Expected Run Differential: Using Statcast to Build a Team Performance Metric

In order for a team to win the World Series, it needs to win a whole bunch of games. In order to win games, a team needs to score more runs than its opponents. Over time, we’ve come to accept that a team’s winning percentage, while very important, is an imperfect predictor of how likely a team is to win and lose games in the future.

Take the year-to-year performances of teams over the last three seasons (the time frame of focus for this post). The correlation between a team’s year one and year two winning percentages (Win%) is limited (R2 of 0.19). Extending the sample back to 1995 improves the correlation, but only slightly (R2 of 0.25).

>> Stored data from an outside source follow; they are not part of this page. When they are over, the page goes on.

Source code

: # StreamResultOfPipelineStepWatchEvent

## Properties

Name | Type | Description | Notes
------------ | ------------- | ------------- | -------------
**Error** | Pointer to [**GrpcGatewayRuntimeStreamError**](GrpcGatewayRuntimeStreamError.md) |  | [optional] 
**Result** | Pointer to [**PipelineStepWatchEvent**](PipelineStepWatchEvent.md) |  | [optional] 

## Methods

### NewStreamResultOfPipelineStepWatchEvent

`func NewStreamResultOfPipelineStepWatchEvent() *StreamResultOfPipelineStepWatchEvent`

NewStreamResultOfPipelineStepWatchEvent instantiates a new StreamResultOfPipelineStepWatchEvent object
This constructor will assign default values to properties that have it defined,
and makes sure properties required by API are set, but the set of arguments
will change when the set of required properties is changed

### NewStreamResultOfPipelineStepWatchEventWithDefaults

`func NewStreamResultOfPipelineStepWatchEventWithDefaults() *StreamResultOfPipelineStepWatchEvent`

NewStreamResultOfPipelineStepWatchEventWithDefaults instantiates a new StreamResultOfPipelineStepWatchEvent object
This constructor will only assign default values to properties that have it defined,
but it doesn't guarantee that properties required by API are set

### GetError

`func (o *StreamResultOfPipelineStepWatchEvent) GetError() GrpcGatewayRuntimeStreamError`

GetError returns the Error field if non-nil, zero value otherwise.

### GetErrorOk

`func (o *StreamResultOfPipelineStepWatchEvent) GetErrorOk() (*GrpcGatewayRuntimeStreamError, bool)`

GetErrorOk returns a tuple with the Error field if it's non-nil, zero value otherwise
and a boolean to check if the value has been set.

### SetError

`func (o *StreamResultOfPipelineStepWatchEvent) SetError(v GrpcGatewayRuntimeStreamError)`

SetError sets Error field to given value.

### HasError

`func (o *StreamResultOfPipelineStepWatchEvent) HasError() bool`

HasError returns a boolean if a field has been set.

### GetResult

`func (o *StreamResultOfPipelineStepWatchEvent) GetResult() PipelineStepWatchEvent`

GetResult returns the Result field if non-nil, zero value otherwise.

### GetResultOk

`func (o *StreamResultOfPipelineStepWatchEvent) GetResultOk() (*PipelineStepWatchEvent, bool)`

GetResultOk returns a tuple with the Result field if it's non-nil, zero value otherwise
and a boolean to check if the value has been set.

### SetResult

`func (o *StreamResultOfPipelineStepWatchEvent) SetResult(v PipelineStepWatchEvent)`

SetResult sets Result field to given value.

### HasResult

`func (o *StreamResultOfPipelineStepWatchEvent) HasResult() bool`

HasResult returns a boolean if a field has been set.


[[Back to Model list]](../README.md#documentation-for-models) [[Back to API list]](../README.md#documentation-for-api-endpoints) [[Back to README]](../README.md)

Replace a team’s year one winning percentage with a team’s year one run differential per game (RD/G) and you’re left with a slightly stronger correlation (R2 of 0.21). Again, a slightly stronger correlation exists if we extend the sample back to 1995 (R2 of 0.26).

Now, a lot of different things go into scoring more runs than your opponent does—namely hitting, pitching, running and fielding well. In the Statcast era (2015-17, hence why I limited myself to the small sample above), we have new ways of examining hitting and pitching. Instead of being limited to what actually happened, we can observe what was expected to happen, given the combinations of exit velocity and launch angle associated with a batted ball.

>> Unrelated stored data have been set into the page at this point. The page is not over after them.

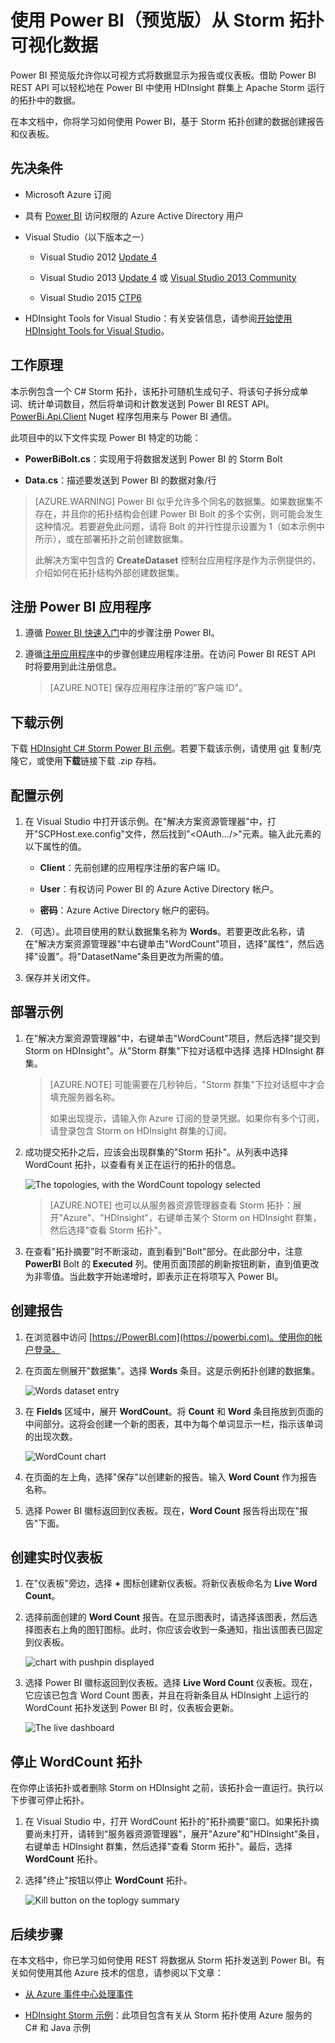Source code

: <properties
 pageTitle="将数据从 Apache Storm 写入 Power BI - Azure 教程"
 description="介绍如何将数据从 HDInsight 群集上 Apache Storm 运行的 CSharp 拓扑写入 Power BI 的示例。在写入数据之后，你将学习如何使用 Power BI 创建报告和实时仪表板。"
 services="hdinsight"
 documentationCenter=""
 authors="Blackmist"
 manager="paulettm"
 editor="cgronlun"/>

<tags
 ms.service="hdinsight"
 ms.devlang="dotnet"
 ms.topic="article"
 ms.tgt_pltfrm="na"
 ms.workload="big-data"
 ms.date="04/24/2015"
 wacn.date="05/15/2015"
 ms.author="larryfr"/>

# 使用 Power BI（预览版）从 Storm 拓扑可视化数据

Power BI 预览版允许你以可视方式将数据显示为报告或仪表板。借助 Power BI REST API 可以轻松地在 Power BI 中使用 HDInsight 群集上 Apache Storm 运行的拓扑中的数据。

在本文档中，你将学习如何使用 Power BI，基于 Storm 拓扑创建的数据创建报告和仪表板。

## 先决条件

* Microsoft Azure 订阅

* 具有 [Power BI](https://powerbi.com) 访问权限的 Azure Active Directory 用户

* Visual Studio（以下版本之一）

    * Visual Studio 2012 [Update 4](https://www.microsoft.com/zh-CN/download/details.aspx?id=39305)

    * Visual Studio 2013 [Update 4](https://www.microsoft.com/zh-CN/download/details.aspx?id=44921) 或 [Visual Studio 2013 Community](http://go.microsoft.com/fwlink/?linkid=517284&clcid=0x409)

    * Visual Studio 2015 [CTP6](http://visualstudio.com/downloads/visual-studio-2015-ctp-vs)

* HDInsight Tools for Visual Studio：有关安装信息，请参阅[开始使用 HDInsight Tools for Visual Studio](/documentation/articles/hdinsight-hadoop-visual-studio-tools-get-started)。

## 工作原理

本示例包含一个 C# Storm 拓扑，该拓扑可随机生成句子、将该句子拆分成单词、统计单词数目，然后将单词和计数发送到 Power BI REST API。[PowerBi.Api.Client](https://github.com/Vtek/PowerBI.Api.Client) Nuget 程序包用来与 Power BI 通信。

此项目中的以下文件实现 Power BI 特定的功能：

* **PowerBiBolt.cs**：实现用于将数据发送到 Power BI 的 Storm Bolt

* **Data.cs**：描述要发送到 Power BI 的数据对象/行

> [AZURE.WARNING] Power BI 似乎允许多个同名的数据集。如果数据集不存在，并且你的拓扑结构会创建 Power BI Bolt 的多个实例，则可能会发生这种情况。若要避免此问题，请将 Bolt 的并行性提示设置为 1（如本示例中所示），或在部署拓扑之前创建数据集。
>
> 此解决方案中包含的 **CreateDataset** 控制台应用程序是作为示例提供的，介绍如何在拓扑结构外部创建数据集。

## 注册 Power BI 应用程序

1. 遵循 [Power BI 快速入门](https://msdn.microsoft.com/zh-CN/library/dn931989.aspx)中的步骤注册 Power BI。

2. 遵循[注册应用程序](https://msdn.microsoft.com/zh-CN/library/dn877542.aspx)中的步骤创建应用程序注册。在访问 Power BI REST API 时将要用到此注册信息。

    > [AZURE.NOTE] 保存应用程序注册的"客户端 ID"。

## 下载示例

下载 [HDInsight C# Storm Power BI 示例](https://github.com/Blackmist/hdinsight-csharp-storm-powerbi)。若要下载该示例，请使用 [git](http://git-scm.com) 复制/克隆它，或使用**下载**链接下载 .zip 存档。

## 配置示例

1. 在 Visual Studio 中打开该示例。在"解决方案资源管理器"中，打开"SCPHost.exe.config"文件，然后找到"<OAuth.../>"元素。输入此元素的以下属性的值。

    * **Client**：先前创建的应用程序注册的客户端 ID。

    * **User**：有权访问 Power BI 的 Azure Active Directory 帐户。

    * **密码**：Azure Active Directory 帐户的密码。

2. （可选）。此项目使用的默认数据集名称为 **Words**。若要更改此名称，请在"解决方案资源管理器"中右键单击"WordCount"项目，选择"属性"，然后选择"设置"。将"DatasetName"条目更改为所需的值。

2. 保存并关闭文件。

## 部署示例

1. 在"解决方案资源管理器"中，右键单击"WordCount"项目，然后选择"提交到 Storm on HDInsight"。从"Storm 群集"下拉对话框中选择 选择 HDInsight 群集。

    > [AZURE.NOTE] 可能需要在几秒钟后，"Storm 群集"下拉对话框中才会填充服务器名称。
    >
    > 如果出现提示，请输入你 Azure 订阅的登录凭据。如果你有多个订阅，请登录包含 Storm on HDInsight 群集的订阅。

2. 成功提交拓扑之后，应该会出现群集的"Storm 拓扑"。从列表中选择 WordCount 拓扑，以查看有关正在运行的拓扑的信息。

    ![The topologies, with the WordCount topology selected](./media/hdinsight-storm-powerbi-topology/topologysummary.png)

    > [AZURE.NOTE] 也可以从服务器资源管理器查看 Storm 拓扑：展开"Azure"、"HDInsight"，右键单击某个 Storm on HDInsight 群集，然后选择"查看 Storm 拓扑"。

3. 在查看"拓扑摘要"时不断滚动，直到看到"Bolt"部分。在此部分中，注意 **PowerBI** Bolt 的 **Executed** 列。使用页面顶部的刷新按钮刷新，直到值更改为非零值。当此数字开始递增时，即表示正在将项写入 Power BI。

## 创建报告

1. 在浏览器中访问 [https://PowerBI.com](https://powerbi.com)。使用你的帐户登录。

2. 在页面左侧展开"数据集"。选择 **Words** 条目。这是示例拓扑创建的数据集。

    ![Words dataset entry](./media/hdinsight-storm-powerbi-topology/words.png)

3. 在 **Fields** 区域中，展开 **WordCount**。将 **Count** 和 **Word** 条目拖放到页面的中间部分。这将会创建一个新的图表，其中为每个单词显示一栏，指示该单词的出现次数。

    ![WordCount chart](./media/hdinsight-storm-powerbi-topology/wordcountchart.png)

4. 在页面的左上角，选择"保存"以创建新的报告。输入 **Word Count** 作为报告名称。

5. 选择 Power BI 徽标返回到仪表板。现在，**Word Count** 报告将出现在"报告"下面。

## 创建实时仪表板

1. 在"仪表板"旁边，选择 **+** 图标创建新仪表板。将新仪表板命名为 **Live Word Count**。

2. 选择前面创建的 **Word Count** 报告。在显示图表时，请选择该图表，然后选择图表右上角的图钉图标。此时，你应该会收到一条通知，指出该图表已固定到仪表板。

    ![chart with pushpin displayed](./media/hdinsight-storm-powerbi-topology/pushpin.png)

2. 选择 Power BI 徽标返回到仪表板。选择 **Live Word Count** 仪表板。现在，它应该已包含 Word Count 图表，并且在将新条目从 HDInsight 上运行的 WordCount 拓扑发送到 Power BI 时，仪表板会更新。

    ![The live dashboard](./media/hdinsight-storm-powerbi-topology/dashboard.png)

## 停止 WordCount 拓扑

在你停止该拓扑或者删除 Storm on HDInsight 之前，该拓扑会一直运行。执行以下步骤可停止拓扑。

1. 在 Visual Studio 中，打开 WordCount 拓扑的"拓扑摘要"窗口。如果拓扑摘要尚未打开，请转到"服务器资源管理器"，展开"Azure"和"HDInsight"条目，右键单击 HDInsight 群集，然后选择"查看 Storm 拓扑"。最后，选择 **WordCount** 拓扑。

2. 选择"终止"按钮以停止 **WordCount** 拓扑。

    ![Kill button on the toplogy summary](./media/hdinsight-storm-powerbi-topology/killtopology.png)

## 后续步骤

在本文档中，你已学习如何使用 REST 将数据从 Storm 拓扑发送到 Power BI。有关如何使用其他 Azure 技术的信息，请参阅以下文章：

* [从 Azure 事件中心处理事件](/documentation/articles/hdinsight-storm-develop-csharp-event-hub-topology)

* [HDInsight Storm 示例](https://github.com/hdinsight/hdinsight-storm-examples)：此项目包含有关从 Storm 拓扑使用 Azure 服务的 C# 和 Java 示例

<!--HONumber=53-->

That led me to wonder if there was any use in creating a version of RD/G that was regressed from components taken (in part) from this Statcast data. Intuitively, there should be, as RD/G suffers from two big issues—batted ball luck and cluster luck—which could introduce statistical noise and drown out the metric’s signal.

Batted ball luck comes from the fact that a team may run a high RD/G not because they have been hitting and/or pitching well, but because they have been getting lucky results relative to the underlying contact. Vice versa for artificially low RD/G caused by unlucky results.

Cluster luck comes from the fact that a team can score an unsustainably high number of runs if hits are clustering in a small number of innings—the classic example compares two teams that produced nine hits in a game. The one that gets one hit per inning may end up with zero runs scored, while the one that gets nine hits in one inning may score a handful of runs. A team that is scoring a lot of runs because it is generating lots of hits is likely experiencing more sustainable success.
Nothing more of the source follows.